> **Exercise directions**: Where does the string "funciones" occur in the records below? Copy every line that holds it.

---------------

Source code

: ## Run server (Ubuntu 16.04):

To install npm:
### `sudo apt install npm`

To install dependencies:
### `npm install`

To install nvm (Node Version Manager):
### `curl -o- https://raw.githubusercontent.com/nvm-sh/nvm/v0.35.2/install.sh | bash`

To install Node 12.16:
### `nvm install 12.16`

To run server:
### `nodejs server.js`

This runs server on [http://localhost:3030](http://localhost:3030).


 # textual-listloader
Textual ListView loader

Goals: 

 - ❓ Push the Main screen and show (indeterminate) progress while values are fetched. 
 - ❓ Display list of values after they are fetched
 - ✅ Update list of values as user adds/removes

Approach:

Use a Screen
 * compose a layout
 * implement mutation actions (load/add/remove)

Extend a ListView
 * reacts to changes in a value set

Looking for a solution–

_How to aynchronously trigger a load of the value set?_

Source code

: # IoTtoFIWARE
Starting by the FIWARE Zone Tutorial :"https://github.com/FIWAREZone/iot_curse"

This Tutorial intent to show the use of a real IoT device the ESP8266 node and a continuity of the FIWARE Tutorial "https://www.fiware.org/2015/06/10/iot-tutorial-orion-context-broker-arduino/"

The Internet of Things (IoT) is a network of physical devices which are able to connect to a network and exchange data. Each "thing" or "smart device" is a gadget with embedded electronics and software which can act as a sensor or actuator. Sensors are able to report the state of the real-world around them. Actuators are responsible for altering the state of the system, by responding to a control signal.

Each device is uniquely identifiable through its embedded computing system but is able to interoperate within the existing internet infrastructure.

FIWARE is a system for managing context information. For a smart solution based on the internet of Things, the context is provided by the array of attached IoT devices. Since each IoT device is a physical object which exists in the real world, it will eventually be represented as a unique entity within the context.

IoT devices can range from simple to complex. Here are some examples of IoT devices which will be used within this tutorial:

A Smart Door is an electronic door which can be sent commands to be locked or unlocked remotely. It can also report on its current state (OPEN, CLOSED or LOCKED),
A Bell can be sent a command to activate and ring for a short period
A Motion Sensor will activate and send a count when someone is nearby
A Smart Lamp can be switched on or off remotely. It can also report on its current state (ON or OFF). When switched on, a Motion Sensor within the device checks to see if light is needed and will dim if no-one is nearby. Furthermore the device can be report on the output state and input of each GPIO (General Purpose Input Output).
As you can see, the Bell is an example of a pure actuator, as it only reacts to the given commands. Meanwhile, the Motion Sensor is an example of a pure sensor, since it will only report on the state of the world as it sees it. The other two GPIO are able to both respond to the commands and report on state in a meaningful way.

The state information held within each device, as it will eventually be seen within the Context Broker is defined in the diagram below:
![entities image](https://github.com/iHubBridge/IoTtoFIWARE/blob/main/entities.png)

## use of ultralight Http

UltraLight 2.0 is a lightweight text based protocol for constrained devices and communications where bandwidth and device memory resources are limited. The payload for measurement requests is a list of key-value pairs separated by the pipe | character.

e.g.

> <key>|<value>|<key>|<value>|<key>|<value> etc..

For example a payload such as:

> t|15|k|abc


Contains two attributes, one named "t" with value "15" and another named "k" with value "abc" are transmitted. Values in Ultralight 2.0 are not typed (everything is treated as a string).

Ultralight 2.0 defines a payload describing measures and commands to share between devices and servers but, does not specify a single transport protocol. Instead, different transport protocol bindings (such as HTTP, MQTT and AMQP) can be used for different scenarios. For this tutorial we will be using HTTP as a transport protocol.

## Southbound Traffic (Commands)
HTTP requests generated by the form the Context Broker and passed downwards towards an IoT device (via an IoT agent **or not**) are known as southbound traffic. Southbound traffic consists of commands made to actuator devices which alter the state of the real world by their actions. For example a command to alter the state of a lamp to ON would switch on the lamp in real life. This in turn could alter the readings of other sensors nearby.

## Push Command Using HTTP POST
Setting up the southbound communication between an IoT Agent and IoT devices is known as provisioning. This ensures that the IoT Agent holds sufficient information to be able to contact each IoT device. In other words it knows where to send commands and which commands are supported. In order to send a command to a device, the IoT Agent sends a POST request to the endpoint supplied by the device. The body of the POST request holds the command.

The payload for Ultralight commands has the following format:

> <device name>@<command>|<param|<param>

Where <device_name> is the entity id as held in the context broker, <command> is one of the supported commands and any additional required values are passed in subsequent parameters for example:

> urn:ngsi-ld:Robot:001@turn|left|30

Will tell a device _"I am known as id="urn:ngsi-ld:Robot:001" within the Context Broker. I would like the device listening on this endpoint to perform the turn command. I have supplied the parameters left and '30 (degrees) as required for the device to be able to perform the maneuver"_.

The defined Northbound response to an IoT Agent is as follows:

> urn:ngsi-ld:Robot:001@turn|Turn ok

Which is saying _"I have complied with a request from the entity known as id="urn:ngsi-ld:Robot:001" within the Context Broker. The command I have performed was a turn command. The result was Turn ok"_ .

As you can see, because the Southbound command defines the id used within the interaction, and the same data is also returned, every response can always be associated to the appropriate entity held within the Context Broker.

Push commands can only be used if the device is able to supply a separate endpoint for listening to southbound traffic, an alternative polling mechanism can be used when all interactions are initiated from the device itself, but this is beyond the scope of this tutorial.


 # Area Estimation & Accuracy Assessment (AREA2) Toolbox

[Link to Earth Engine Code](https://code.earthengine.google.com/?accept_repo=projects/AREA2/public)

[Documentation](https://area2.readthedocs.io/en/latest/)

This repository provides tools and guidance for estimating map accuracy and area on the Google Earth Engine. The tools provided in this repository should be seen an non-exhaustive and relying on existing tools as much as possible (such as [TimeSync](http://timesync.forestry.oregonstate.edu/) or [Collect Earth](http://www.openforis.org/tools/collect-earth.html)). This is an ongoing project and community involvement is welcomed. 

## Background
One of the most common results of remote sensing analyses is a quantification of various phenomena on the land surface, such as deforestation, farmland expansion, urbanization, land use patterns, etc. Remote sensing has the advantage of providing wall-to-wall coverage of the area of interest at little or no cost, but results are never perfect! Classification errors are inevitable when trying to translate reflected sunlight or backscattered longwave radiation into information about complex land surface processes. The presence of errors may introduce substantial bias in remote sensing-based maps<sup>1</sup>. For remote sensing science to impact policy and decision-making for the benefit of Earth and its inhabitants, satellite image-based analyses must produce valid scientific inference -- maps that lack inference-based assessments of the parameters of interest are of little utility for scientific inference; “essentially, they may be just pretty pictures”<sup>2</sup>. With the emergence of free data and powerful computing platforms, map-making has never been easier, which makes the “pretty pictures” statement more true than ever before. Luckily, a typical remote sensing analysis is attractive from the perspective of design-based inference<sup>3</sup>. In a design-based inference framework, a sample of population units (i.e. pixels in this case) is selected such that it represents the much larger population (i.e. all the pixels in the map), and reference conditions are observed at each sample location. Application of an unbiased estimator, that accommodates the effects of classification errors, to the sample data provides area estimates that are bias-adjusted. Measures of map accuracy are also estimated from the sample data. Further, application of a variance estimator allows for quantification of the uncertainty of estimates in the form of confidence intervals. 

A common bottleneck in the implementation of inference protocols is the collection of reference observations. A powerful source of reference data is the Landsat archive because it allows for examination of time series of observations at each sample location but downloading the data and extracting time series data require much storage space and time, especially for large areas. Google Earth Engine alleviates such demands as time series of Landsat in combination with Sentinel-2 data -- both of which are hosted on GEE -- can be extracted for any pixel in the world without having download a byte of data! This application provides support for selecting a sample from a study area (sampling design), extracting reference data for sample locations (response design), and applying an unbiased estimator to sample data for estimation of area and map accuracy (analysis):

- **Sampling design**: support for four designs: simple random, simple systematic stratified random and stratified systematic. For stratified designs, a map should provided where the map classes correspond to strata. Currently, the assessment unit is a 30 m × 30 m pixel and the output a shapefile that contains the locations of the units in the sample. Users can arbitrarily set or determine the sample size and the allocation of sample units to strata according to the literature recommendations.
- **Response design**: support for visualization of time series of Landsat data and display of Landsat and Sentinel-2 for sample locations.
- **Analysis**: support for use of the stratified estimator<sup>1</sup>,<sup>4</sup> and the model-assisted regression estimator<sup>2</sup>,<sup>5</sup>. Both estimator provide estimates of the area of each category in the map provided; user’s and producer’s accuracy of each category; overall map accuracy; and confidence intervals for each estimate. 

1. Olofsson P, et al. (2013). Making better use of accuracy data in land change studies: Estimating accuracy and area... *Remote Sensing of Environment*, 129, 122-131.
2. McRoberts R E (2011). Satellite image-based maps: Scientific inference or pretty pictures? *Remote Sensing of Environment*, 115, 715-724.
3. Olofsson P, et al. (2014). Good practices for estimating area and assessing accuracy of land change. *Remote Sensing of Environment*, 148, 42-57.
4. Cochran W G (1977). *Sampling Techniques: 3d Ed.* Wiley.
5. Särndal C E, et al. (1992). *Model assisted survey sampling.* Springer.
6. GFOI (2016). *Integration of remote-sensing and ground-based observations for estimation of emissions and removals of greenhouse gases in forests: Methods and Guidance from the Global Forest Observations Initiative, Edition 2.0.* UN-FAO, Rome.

---------------

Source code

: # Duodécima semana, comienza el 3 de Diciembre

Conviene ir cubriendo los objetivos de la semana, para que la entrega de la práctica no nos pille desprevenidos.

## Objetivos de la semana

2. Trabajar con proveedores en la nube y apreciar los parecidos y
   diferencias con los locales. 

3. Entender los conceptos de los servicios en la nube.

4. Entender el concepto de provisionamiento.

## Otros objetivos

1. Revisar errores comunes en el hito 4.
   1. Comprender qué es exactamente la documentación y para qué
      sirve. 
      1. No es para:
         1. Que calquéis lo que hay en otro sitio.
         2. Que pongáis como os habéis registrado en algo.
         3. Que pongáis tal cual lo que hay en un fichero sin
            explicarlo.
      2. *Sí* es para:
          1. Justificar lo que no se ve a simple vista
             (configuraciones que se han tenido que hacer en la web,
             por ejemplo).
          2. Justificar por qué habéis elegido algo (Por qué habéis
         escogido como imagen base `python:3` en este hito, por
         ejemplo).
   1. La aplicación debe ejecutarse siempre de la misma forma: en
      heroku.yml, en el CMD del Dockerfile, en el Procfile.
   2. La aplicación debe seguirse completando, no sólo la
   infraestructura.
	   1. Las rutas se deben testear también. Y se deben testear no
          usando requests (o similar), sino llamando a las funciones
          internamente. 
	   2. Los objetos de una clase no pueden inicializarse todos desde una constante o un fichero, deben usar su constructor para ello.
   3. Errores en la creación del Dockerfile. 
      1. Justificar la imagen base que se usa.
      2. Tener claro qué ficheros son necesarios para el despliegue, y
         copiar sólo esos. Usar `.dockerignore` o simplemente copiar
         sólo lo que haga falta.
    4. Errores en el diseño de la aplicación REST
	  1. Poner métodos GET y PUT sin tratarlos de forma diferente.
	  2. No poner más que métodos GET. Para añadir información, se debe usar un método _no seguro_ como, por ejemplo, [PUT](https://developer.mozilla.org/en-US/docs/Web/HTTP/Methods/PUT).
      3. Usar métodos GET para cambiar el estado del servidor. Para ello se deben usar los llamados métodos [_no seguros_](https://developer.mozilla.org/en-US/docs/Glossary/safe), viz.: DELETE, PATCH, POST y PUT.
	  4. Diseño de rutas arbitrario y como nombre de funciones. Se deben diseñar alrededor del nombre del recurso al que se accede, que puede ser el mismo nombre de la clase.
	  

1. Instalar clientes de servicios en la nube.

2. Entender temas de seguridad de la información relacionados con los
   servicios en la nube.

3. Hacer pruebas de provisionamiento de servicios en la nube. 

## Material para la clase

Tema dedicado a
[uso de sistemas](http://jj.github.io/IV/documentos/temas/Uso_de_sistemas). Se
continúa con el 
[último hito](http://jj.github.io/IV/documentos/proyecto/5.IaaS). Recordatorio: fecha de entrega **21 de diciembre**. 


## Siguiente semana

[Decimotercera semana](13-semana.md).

---------------

> **Task response**:
          usando requests (o similar), sino llamando a las funciones
	  4. Diseño de rutas arbitrario y como nombre de funciones. Se deben diseñar alrededor del nombre del recurso al que se accede, que puede ser el mismo nombre de la clase.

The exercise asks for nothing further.